船内をイメージした車内
広に停車した後、仁方(にがた)を通過したあたりから、再び瀬戸内海が現れ、眺めがよくなってくる。車内は瀬戸内海を航行するクルーズ船内をイメージしたつくりで、壁には浮輪やオール、羅針盤が飾られているし、丸窓もあって列車内とは思えない。電車ではなくディーゼルカーにしたのも船のエンジン音を真似したいためだろうか?
自由席への連絡扉付近のカウンター席は指定券を持っていれば誰でも利用できるフリースペース。乗車記念のボードも用意されていて記念撮影も可能だ。但し、先ほどの観光案内係は呉で降りてしまったので、他の乗客に頼むしかない。車内販売もないこともあわせ、観光列車にしてはちょっと淋しい。
「瀬戸内マリンビュー」の車窓から(安浦~竹原)
安浦あたりの車窓から見える瀬戸内海には牡蠣(カキ)の養殖イカダが浮かんでいる。風もなく波もほとんど立たず、暖かで、のどかだ。牡蠣を話題にすれば、そろそろおなかがすいてくる頃。

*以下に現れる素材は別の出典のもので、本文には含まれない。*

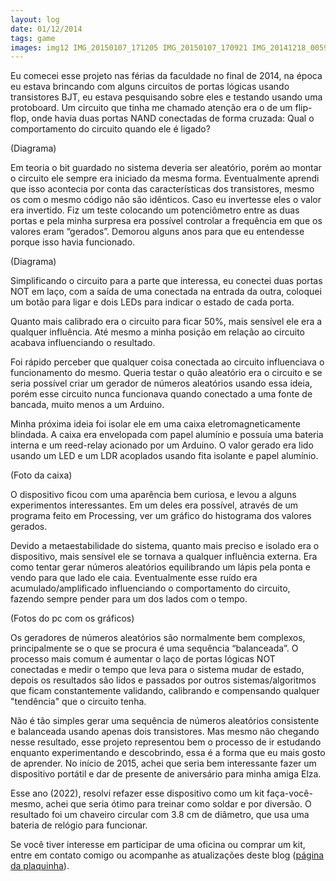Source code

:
 ```yaml
---
layout: log
date: 01/12/2014
tags: game
images: img12 IMG_20150107_171205 IMG_20150107_170921 IMG_20141218_005929 IMG_20141218_005938 
---
```


Eu comecei esse projeto nas férias da faculdade no final de 2014, na época eu estava brincando com alguns circuitos de portas lógicas usando transistores BJT, eu estava pesquisando sobre eles e testando usando uma protoboard. Um circuito que tinha me chamado atenção era o de um flip-flop, onde havia duas portas NAND conectadas de forma cruzada: Qual o comportamento do circuito quando ele é ligado? 
 
(Diagrama)
 
Em teoria o bit guardado no sistema deveria ser aleatório, porém ao montar o circuito ele sempre era iniciado da mesma forma. Eventualmente aprendi que isso acontecia por conta das características dos transistores, mesmo os com o mesmo código não são idênticos. Caso eu invertesse eles o valor era invertido. Fiz um teste colocando um potenciômetro entre as duas portas e pela minha surpresa era possível controlar a frequência em que os valores eram “gerados”. Demorou alguns anos para que eu entendesse porque isso havia funcionado.
 
(Diagrama)
 
Simplificando o circuito para a parte que interessa, eu conectei duas portas NOT em laço, com a saída de uma conectada na entrada da outra, coloquei um botão para ligar e dois LEDs para indicar o estado de cada porta.
 
Quanto mais calibrado era o circuito para ficar 50%, mais sensível ele era a qualquer influência. Até mesmo a minha posição em relação ao circuito acabava influenciando o resultado.
 
Foi rápido perceber que qualquer coisa conectada ao circuito influenciava o funcionamento do mesmo. Queria testar o quão aleatório era o circuito e se seria possível criar um gerador de números aleatórios usando essa ideia, porém esse circuito nunca funcionava quando conectado a uma fonte de bancada, muito menos a um Arduino.
 
 
Minha próxima ideia foi isolar ele em uma caixa eletromagneticamente blindada. A caixa era envelopada com papel alumínio e possuía uma bateria interna e um reed-relay acionado por um Arduino. O valor gerado era lido usando um LED e um LDR acoplados usando fita isolante e papel alumínio.
 
(Foto da caixa)
 
O dispositivo ficou com uma aparência bem curiosa, e levou a alguns experimentos interessantes. Em um deles era possível, através de um programa feito em Processing, ver um gráfico do histograma dos valores gerados.
 
 
Devido a metaestabilidade do sistema, quanto mais preciso e isolado era o dispositivo, mais sensível ele se tornava a qualquer influência externa. Era como tentar gerar números aleatórios equilibrando um lápis pela ponta e vendo para que lado ele caia. Eventualmente esse ruído era acumulado/amplificado influenciando o comportamento do circuito, fazendo sempre pender para um dos lados com o tempo.
 
(Fotos do pc com os gráficos)
 
Os geradores de números aleatórios são normalmente bem complexos, principalmente se o que se procura é uma sequência “balanceada”. O processo mais comum é aumentar o laço de portas lógicas NOT conectadas e medir o tempo que leva para o sistema mudar de estado, depois os resultados são lidos e passados por outros sistemas/algoritmos que ficam constantemente validando, calibrando e compensando qualquer "tendência" que o circuito tenha.
 
Não é tão simples gerar uma sequência de números aleatórios consistente e balanceada usando apenas dois transistores. Mas mesmo não chegando nesse resultado, esse projeto representou bem o processo de ir estudando enquanto experimentando e descobrindo, essa é a forma que eu mais gosto de aprender. No início de 2015, achei que seria bem interessante fazer um dispositivo portátil e dar de presente de aniversário para minha amiga Elza.
 
Esse ano (2022), resolvi refazer esse dispositivo como um kit faça-você-mesmo, achei que seria ótimo para treinar como soldar e por diversão. O resultado foi um chaveiro circular com 3.8 cm de diâmetro, que usa uma bateria de relógio para funcionar.
 
Se você tiver interesse em participar de uma oficina ou comprar um kit, entre em contato comigo ou acompanhe as atualizações deste blog ([página da plaquinha](/serial/020000)).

急には駅弁を入手することはできないので、乗車前に、広島駅で穴子飯やカキ弁当を買っておこう。
安芸津に停まり、しばらくすると列車は山間部にさしかかる。やがて竹原で対向列車すれ違いのため5分間停車。NHK朝ドラ『マッサン』(2014年秋~2015年春放送)人気のせいで、かなりの人が降りていく。

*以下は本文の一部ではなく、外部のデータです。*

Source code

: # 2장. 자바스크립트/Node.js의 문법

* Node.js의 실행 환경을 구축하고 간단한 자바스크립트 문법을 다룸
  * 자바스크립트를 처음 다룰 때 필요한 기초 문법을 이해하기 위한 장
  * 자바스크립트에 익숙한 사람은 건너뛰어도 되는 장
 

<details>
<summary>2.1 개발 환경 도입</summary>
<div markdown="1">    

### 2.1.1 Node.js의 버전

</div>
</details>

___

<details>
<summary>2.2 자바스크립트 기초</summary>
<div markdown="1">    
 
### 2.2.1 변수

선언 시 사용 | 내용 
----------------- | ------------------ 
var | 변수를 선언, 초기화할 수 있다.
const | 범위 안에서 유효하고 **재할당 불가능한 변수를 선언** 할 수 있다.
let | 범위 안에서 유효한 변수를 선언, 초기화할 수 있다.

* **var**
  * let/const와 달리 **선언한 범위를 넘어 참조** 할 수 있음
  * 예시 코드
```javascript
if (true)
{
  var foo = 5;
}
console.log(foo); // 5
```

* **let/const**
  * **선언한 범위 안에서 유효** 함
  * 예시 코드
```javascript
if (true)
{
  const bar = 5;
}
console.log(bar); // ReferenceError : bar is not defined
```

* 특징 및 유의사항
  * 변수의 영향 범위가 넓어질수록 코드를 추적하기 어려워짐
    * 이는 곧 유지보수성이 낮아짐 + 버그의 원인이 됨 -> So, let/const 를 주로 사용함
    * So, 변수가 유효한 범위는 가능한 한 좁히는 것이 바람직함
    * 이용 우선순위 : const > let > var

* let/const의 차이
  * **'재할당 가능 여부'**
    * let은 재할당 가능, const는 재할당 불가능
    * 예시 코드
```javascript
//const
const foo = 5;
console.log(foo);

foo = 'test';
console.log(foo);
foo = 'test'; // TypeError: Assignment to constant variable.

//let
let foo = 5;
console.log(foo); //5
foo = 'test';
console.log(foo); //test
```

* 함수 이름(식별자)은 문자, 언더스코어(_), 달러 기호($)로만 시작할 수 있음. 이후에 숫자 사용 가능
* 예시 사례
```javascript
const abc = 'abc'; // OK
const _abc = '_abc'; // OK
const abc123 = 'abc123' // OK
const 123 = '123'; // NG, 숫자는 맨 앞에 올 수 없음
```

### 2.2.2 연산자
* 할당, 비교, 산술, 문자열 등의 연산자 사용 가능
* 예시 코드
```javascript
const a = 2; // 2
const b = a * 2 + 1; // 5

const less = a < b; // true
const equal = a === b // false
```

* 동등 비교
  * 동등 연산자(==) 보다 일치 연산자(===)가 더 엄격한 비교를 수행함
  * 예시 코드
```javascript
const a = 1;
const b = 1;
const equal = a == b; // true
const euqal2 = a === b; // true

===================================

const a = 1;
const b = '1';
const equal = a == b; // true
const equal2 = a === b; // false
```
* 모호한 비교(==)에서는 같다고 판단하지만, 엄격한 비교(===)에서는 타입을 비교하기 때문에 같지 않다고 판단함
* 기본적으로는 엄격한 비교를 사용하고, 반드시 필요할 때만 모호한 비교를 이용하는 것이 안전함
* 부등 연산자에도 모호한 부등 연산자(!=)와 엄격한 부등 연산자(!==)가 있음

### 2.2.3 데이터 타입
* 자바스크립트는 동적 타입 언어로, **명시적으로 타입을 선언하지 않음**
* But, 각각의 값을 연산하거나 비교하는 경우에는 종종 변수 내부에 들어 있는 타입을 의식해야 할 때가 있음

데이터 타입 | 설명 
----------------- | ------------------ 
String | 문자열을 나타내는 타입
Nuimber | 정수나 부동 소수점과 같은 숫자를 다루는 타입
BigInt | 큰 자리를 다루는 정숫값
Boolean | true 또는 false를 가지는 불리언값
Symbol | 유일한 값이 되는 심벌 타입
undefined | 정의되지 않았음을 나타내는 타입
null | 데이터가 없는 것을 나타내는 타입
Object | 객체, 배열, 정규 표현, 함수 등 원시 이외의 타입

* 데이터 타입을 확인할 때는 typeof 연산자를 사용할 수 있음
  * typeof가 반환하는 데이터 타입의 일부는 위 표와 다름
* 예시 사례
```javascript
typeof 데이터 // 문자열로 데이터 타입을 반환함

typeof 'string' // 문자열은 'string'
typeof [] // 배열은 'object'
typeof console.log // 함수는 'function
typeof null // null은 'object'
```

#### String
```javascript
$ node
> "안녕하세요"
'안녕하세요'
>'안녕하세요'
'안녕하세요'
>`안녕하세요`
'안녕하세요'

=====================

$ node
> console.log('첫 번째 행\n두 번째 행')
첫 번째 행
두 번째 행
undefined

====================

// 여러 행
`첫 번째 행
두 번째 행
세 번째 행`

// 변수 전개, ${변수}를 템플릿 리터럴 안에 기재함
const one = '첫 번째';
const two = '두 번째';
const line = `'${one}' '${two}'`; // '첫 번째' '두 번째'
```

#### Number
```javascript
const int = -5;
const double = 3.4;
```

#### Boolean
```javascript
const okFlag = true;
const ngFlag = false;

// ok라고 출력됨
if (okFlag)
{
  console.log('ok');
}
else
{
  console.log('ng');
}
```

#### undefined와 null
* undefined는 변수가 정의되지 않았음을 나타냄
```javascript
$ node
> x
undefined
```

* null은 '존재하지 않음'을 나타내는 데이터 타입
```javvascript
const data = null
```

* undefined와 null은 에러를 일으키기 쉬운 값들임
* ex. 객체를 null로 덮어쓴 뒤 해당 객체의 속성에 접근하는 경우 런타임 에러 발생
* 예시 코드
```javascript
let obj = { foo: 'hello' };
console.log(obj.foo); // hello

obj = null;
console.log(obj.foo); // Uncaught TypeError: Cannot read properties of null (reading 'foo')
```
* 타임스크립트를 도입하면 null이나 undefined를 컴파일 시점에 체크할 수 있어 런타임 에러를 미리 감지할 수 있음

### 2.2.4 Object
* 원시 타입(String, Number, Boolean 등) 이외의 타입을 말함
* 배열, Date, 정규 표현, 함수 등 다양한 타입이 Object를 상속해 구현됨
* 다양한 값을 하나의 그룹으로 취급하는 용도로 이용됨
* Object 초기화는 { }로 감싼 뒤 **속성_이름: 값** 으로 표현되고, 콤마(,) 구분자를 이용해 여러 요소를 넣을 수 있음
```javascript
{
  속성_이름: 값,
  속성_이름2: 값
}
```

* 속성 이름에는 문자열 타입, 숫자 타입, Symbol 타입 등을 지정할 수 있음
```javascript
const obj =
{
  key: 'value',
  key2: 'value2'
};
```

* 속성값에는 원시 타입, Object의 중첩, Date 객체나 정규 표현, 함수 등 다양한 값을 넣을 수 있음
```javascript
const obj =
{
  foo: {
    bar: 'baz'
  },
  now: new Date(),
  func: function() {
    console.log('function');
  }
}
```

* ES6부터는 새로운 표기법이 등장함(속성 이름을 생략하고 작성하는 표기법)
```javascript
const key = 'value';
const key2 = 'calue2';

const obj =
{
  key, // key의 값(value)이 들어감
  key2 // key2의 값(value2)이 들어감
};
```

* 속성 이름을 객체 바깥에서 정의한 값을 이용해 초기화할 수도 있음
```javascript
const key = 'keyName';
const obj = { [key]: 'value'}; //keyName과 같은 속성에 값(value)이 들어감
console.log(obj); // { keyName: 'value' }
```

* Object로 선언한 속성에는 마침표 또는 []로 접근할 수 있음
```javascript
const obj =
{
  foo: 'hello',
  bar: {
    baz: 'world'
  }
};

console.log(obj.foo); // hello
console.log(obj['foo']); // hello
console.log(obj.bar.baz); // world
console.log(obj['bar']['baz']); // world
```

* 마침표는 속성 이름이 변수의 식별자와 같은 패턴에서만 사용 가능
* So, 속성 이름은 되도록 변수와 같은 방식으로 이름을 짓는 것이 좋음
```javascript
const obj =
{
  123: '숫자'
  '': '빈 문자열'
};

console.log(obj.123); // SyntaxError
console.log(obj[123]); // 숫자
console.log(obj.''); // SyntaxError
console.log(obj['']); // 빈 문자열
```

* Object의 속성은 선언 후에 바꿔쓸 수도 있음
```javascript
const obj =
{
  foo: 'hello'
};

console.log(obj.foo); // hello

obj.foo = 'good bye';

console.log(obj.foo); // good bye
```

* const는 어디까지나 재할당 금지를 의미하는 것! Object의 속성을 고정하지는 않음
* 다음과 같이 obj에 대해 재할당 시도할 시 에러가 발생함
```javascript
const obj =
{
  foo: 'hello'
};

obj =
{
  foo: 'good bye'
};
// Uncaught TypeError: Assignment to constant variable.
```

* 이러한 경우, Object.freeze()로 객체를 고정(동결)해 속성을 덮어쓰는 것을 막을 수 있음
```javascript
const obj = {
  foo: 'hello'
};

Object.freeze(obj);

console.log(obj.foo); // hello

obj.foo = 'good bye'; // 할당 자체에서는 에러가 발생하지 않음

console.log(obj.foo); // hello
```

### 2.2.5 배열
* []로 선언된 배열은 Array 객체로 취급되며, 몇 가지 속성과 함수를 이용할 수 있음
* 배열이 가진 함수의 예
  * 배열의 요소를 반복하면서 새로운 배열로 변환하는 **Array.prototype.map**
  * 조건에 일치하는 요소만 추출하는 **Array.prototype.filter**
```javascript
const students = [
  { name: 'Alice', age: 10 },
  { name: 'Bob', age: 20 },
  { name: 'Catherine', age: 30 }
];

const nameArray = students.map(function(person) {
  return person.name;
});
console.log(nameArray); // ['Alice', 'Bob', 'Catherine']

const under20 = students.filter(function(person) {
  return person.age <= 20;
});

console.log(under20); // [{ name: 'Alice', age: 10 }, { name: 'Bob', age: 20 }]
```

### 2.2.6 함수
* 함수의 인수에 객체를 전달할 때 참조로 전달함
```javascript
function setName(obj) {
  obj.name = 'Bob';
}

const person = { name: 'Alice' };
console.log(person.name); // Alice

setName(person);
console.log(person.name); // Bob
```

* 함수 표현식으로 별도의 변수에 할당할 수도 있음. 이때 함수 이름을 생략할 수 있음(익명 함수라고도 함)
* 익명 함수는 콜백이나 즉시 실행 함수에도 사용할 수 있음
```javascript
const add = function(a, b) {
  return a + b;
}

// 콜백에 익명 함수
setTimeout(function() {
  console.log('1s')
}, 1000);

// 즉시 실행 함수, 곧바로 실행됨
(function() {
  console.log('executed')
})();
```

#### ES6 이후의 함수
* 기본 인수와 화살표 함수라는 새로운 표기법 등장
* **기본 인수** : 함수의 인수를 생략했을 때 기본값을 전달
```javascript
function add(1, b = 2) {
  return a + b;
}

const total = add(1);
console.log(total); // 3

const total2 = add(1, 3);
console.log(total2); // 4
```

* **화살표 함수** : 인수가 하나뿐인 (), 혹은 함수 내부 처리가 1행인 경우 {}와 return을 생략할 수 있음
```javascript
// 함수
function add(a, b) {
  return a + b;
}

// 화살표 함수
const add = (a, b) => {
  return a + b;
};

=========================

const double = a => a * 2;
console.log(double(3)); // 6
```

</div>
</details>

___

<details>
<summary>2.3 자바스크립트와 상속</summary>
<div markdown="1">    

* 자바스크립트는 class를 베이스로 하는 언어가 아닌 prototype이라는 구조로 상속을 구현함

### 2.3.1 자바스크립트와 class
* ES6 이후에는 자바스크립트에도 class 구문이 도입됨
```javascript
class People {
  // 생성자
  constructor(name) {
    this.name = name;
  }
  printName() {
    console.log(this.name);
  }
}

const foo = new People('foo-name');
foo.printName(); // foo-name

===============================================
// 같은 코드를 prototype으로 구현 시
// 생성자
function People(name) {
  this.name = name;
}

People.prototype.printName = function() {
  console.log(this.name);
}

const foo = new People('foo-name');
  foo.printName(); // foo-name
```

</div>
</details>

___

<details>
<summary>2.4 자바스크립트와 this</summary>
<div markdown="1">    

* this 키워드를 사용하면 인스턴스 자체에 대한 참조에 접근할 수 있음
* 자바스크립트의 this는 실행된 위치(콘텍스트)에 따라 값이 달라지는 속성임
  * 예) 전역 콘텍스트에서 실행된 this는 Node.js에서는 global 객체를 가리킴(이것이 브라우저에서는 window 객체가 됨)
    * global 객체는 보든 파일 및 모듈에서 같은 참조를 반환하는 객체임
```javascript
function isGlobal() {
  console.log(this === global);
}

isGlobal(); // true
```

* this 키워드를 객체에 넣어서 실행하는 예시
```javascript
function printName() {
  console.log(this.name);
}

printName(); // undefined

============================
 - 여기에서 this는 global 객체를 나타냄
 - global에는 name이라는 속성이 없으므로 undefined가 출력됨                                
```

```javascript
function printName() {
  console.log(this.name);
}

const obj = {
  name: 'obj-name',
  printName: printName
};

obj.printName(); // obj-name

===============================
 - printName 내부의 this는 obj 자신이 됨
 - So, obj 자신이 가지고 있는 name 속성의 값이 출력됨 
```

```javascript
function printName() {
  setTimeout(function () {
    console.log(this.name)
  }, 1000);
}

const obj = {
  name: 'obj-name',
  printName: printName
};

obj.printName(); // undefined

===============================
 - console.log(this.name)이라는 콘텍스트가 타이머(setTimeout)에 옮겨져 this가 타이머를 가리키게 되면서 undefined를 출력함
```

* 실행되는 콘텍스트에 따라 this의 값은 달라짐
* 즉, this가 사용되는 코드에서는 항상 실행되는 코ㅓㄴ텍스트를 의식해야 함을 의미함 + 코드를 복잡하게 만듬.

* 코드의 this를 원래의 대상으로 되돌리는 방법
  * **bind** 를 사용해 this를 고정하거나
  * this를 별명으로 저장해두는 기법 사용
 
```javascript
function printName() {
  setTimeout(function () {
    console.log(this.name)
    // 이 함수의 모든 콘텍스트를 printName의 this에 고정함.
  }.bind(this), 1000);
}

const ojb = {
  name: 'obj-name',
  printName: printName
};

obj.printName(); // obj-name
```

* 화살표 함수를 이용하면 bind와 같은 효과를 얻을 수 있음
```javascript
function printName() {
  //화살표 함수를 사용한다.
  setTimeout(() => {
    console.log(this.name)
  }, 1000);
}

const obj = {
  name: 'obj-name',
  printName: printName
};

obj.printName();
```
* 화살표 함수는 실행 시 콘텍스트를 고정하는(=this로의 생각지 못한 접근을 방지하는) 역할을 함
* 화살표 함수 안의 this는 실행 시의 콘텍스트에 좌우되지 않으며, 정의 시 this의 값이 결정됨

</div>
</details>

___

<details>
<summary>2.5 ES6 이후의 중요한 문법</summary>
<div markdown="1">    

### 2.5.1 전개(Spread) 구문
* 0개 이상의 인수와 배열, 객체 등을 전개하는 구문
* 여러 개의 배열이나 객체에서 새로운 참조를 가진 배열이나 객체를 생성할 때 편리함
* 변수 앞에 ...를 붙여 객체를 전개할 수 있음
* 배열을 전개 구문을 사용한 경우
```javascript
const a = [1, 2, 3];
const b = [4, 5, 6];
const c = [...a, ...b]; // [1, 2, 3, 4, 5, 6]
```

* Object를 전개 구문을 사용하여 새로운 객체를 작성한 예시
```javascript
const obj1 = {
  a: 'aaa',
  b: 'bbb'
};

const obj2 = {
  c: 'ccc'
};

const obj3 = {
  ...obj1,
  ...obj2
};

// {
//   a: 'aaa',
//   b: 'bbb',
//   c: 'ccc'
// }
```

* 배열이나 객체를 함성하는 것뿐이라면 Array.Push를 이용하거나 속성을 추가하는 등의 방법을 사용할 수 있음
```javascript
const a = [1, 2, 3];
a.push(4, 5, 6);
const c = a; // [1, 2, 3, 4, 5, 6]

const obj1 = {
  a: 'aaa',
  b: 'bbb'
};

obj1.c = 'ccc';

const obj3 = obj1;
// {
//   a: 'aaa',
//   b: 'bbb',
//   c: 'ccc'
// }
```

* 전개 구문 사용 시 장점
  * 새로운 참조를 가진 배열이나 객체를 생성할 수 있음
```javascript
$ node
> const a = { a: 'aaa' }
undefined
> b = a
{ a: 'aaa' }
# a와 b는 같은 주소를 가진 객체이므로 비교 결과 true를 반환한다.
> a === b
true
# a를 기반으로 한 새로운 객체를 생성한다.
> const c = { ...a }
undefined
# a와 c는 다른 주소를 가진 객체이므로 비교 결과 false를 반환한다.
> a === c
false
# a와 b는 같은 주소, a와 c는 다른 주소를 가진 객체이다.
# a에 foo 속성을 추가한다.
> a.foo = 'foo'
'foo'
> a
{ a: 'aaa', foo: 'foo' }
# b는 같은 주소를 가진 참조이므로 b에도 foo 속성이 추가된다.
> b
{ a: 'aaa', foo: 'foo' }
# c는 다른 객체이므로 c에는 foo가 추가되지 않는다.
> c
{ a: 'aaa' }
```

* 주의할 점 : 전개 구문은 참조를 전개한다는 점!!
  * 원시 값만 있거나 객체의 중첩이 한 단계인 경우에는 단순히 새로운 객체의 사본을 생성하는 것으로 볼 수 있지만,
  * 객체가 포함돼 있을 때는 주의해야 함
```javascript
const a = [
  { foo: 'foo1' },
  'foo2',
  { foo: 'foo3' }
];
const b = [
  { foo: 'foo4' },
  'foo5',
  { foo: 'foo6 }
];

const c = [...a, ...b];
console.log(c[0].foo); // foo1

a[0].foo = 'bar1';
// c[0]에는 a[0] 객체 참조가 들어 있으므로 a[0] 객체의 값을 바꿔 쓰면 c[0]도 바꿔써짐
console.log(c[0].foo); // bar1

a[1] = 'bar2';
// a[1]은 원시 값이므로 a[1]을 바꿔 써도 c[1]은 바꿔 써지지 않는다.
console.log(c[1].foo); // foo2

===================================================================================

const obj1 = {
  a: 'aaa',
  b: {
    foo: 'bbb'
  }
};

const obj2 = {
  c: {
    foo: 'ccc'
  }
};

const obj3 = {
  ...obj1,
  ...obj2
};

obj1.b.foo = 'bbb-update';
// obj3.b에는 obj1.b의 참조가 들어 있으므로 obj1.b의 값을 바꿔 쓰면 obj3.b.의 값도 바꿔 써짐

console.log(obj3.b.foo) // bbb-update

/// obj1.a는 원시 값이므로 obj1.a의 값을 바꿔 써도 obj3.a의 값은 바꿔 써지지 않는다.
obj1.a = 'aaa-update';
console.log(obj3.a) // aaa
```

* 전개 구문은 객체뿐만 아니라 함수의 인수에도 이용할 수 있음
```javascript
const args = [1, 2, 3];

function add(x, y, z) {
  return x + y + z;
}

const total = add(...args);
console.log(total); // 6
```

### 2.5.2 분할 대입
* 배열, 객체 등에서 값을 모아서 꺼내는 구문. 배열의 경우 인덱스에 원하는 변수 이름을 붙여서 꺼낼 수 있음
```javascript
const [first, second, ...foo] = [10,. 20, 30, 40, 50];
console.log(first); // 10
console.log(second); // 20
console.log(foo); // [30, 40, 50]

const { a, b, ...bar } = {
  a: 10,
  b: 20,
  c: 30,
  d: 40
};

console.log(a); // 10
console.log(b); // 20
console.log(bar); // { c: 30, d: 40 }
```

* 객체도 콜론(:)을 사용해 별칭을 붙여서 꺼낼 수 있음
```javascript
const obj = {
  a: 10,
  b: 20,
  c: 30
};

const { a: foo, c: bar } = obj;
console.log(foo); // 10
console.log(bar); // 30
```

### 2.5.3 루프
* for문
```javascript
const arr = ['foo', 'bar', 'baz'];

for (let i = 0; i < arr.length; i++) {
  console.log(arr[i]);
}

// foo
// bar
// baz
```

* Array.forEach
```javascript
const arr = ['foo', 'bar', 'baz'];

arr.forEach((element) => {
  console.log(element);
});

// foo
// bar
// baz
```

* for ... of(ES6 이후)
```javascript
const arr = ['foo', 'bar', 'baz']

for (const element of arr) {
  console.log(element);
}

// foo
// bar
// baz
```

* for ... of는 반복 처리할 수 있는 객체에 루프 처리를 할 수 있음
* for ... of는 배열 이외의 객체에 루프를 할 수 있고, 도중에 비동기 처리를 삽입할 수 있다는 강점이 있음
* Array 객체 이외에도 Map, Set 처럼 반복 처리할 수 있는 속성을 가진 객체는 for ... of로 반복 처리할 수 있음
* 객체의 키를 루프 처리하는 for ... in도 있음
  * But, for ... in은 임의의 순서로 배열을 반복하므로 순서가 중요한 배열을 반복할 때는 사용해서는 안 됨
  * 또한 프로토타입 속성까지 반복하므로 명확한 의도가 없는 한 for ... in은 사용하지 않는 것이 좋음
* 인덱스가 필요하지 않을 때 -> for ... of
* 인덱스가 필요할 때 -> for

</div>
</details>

竹原には、マッサンのモデルとなったニッカウヰスキーの創始者・竹鶴政孝の生家竹鶴酒造があり、町も安芸の小京都と言われるほどの趣ある場所で、国の重要伝統的建造物群保存地区に指定されている。JR西日本と沿線自治体では観光キャンペーンとして、ドラマの登場人物写真などをラッピングした「マッサン電車」を呉線で走らせPRに努めている。